The principal political consequences, was the low credibility and faith to the government, the lack of respected to public institutions.
The obvious economical consequence let the United States analyze better the engaging in future conflicts. The estimated cost of the Vietnam War was 167 billion dollars. Unwilling to raise taxes to pay for the war, President Johnson unleashed a cycle of inflation, and mounting federal debt that severely damages the U.S. economy, deteriorated the living standards
from 1960 to 1990.
Another consequence that gradually emerged was the behavior of the citizens against the veterans, they were not treated as heroes, some of them were denigrated, and most of them were ignored. Even more three quarters of a million became homeless, the rest of them fall in the uneducated, poor badly category. The biggest social consequence was the facts of more veterans have committed suicide than died in the war itself.

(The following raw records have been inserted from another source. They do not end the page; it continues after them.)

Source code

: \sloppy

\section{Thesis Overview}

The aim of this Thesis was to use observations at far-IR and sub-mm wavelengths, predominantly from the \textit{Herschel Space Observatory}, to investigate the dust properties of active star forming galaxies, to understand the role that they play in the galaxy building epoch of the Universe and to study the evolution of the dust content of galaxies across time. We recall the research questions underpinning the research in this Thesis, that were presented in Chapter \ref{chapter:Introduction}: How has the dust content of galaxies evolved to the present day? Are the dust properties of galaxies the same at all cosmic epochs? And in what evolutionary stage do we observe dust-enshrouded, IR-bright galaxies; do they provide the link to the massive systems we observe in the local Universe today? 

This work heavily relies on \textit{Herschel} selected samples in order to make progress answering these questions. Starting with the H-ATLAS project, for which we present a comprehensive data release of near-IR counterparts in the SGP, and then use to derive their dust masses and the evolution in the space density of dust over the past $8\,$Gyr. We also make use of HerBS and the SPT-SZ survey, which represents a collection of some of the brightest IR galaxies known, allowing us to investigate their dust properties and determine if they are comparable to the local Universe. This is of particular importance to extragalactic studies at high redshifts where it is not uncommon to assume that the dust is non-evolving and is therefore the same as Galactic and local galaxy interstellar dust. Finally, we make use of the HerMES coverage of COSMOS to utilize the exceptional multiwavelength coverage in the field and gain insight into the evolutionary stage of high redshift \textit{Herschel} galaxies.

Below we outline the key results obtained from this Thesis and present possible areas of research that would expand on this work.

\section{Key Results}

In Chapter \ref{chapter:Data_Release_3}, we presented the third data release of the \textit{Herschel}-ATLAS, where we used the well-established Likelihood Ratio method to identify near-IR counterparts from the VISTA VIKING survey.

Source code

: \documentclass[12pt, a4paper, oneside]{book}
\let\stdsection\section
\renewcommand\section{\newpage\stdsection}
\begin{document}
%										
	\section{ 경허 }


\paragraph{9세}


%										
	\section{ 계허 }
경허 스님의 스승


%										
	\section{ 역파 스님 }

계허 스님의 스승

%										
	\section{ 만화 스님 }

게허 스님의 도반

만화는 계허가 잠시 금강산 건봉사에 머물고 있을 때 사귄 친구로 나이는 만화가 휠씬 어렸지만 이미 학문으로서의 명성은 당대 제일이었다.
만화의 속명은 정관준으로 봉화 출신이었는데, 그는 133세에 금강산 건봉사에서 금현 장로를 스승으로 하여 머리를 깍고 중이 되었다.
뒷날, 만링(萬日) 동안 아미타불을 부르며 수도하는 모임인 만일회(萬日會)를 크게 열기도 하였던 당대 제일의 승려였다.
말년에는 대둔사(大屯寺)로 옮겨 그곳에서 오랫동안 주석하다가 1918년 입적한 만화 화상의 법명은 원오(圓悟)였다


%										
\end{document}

After almost a quarter of a century after the Vietnam War ended, the ashes of war still prevail in the minds of Americans. If our current politicians and leaders do not learn from the past, we can find ourselves as a nation fighting in more unwanted wars and counting more unnecessary victims. Current resentment towards the government, lack of benefits for our veterans, and the vast public mistrust all allude to ripe conditions that existed during the Vietnam War. Americans can use the past to learn from and shape the way America engages in all future conflicts.